• **Source material**
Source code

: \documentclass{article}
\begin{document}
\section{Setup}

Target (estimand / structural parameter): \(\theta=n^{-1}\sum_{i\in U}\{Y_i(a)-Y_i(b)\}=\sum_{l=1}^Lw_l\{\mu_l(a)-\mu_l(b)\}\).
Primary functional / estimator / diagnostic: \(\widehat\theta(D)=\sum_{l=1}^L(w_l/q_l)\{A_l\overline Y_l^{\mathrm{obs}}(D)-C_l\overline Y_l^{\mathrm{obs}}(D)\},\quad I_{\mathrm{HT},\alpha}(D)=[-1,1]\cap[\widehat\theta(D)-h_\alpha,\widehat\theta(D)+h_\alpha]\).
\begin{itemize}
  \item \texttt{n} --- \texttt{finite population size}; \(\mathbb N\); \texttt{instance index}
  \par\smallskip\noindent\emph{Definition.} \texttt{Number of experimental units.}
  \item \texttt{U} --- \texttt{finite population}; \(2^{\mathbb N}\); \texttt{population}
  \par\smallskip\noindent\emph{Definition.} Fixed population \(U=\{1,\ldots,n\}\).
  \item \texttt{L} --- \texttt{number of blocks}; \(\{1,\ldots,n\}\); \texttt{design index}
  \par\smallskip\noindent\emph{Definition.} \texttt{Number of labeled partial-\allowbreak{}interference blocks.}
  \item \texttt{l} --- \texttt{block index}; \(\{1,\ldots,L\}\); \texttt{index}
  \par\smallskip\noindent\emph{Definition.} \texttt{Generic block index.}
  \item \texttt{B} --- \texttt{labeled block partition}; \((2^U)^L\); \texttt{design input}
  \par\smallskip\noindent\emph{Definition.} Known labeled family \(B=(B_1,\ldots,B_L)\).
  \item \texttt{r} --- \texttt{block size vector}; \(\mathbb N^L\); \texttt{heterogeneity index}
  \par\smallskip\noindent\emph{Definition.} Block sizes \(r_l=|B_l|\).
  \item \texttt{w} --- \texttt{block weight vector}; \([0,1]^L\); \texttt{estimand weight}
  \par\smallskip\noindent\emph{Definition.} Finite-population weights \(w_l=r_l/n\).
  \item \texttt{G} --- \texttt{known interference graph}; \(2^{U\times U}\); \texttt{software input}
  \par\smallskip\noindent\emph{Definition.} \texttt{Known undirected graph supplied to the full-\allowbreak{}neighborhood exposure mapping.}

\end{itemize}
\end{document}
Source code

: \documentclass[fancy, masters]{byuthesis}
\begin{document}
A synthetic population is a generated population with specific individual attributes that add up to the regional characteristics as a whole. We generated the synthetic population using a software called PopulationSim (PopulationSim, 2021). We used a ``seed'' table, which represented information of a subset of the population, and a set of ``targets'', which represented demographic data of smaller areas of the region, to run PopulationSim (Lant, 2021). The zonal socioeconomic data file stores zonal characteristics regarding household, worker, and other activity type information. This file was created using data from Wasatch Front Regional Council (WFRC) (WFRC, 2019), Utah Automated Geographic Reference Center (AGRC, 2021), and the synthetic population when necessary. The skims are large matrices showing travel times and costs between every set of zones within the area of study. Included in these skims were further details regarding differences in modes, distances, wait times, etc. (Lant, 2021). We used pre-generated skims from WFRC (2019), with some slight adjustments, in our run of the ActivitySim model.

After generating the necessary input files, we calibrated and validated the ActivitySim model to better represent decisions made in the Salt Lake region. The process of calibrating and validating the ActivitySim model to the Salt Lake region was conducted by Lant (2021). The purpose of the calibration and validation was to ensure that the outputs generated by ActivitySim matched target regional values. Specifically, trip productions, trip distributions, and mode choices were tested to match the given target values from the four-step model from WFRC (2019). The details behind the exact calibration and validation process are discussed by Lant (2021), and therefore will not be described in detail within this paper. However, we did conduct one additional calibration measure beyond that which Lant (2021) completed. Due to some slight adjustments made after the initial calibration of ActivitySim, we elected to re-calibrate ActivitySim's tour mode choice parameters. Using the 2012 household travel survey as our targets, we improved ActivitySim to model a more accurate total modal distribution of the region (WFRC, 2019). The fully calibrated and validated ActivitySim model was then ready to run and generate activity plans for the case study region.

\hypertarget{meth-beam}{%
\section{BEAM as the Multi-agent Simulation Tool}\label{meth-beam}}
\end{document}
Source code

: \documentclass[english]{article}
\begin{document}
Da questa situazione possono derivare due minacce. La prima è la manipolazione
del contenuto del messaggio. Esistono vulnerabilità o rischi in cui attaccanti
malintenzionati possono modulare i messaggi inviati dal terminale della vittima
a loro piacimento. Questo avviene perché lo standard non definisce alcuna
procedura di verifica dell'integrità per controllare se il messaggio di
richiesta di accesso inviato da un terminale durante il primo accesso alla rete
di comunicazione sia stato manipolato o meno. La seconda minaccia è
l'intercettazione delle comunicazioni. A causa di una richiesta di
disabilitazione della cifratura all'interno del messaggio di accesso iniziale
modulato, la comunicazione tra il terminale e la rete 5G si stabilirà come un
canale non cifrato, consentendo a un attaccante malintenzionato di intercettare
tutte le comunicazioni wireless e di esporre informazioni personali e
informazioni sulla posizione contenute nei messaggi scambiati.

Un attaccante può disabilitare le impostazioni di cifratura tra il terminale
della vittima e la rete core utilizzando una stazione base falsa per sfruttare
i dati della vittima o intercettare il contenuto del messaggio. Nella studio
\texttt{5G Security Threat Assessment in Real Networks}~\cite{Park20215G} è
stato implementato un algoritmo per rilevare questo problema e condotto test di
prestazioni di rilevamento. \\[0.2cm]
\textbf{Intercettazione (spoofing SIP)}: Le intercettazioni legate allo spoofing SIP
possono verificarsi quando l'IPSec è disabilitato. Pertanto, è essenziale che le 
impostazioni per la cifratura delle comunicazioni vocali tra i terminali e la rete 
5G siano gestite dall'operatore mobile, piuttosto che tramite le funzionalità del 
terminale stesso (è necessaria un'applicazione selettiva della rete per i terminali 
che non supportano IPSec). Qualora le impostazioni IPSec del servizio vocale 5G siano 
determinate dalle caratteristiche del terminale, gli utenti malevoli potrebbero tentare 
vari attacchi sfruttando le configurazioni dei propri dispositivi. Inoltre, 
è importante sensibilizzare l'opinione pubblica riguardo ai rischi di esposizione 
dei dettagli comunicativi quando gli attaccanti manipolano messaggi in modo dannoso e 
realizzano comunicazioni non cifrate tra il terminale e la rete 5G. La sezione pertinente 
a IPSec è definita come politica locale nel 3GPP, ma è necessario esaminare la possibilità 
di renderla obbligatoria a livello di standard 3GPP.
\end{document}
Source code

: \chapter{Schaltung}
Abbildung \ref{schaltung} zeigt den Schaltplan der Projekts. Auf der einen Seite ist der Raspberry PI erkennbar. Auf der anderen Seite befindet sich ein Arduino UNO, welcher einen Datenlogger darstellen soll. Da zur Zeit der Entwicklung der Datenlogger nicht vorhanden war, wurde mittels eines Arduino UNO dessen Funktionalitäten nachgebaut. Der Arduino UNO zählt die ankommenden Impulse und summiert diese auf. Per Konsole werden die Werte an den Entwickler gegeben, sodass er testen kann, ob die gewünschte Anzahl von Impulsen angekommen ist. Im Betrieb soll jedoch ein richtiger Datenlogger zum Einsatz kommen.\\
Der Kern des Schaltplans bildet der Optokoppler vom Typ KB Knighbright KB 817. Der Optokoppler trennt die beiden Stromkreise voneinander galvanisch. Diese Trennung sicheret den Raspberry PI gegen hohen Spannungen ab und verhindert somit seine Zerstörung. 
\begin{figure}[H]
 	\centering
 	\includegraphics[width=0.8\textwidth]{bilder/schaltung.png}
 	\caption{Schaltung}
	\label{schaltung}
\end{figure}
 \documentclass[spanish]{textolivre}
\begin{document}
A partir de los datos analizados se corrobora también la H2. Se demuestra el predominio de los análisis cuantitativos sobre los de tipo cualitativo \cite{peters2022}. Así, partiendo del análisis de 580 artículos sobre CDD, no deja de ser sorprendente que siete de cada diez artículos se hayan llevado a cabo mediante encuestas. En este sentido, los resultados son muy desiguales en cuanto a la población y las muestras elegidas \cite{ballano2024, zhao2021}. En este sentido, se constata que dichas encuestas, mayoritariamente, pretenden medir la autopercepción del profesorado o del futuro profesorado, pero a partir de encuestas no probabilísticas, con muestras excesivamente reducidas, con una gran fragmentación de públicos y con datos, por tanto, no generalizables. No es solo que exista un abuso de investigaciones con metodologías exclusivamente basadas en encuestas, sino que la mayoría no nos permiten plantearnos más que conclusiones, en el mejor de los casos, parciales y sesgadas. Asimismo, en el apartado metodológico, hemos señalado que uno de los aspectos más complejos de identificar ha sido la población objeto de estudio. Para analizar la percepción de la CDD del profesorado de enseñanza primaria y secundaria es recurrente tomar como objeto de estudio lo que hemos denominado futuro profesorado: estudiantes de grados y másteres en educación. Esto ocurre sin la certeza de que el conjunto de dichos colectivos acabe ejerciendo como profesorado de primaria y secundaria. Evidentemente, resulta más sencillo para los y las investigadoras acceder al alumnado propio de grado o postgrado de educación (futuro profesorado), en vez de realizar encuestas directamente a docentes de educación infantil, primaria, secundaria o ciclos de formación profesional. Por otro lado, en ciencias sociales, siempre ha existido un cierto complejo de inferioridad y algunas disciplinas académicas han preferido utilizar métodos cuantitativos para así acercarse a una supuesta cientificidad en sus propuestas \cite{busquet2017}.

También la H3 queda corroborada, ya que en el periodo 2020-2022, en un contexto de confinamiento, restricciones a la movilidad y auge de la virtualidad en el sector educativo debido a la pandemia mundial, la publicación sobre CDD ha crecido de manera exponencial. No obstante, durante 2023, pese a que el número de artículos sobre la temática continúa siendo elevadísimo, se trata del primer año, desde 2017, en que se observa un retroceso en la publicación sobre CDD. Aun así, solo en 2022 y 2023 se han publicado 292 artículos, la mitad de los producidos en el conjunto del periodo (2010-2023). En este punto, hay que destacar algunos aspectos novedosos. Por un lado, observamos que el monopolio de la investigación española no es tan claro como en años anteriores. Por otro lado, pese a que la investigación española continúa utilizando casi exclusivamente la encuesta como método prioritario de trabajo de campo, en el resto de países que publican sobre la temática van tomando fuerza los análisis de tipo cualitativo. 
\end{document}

• **What is needed**
Please copy out each line of the material that contains the string "attaccante".

• **Response to the exercise**
canale non cifrato, consentendo a un attaccante malintenzionato di intercettare
Un attaccante può disabilitare le impostazioni di cifratura tra il terminale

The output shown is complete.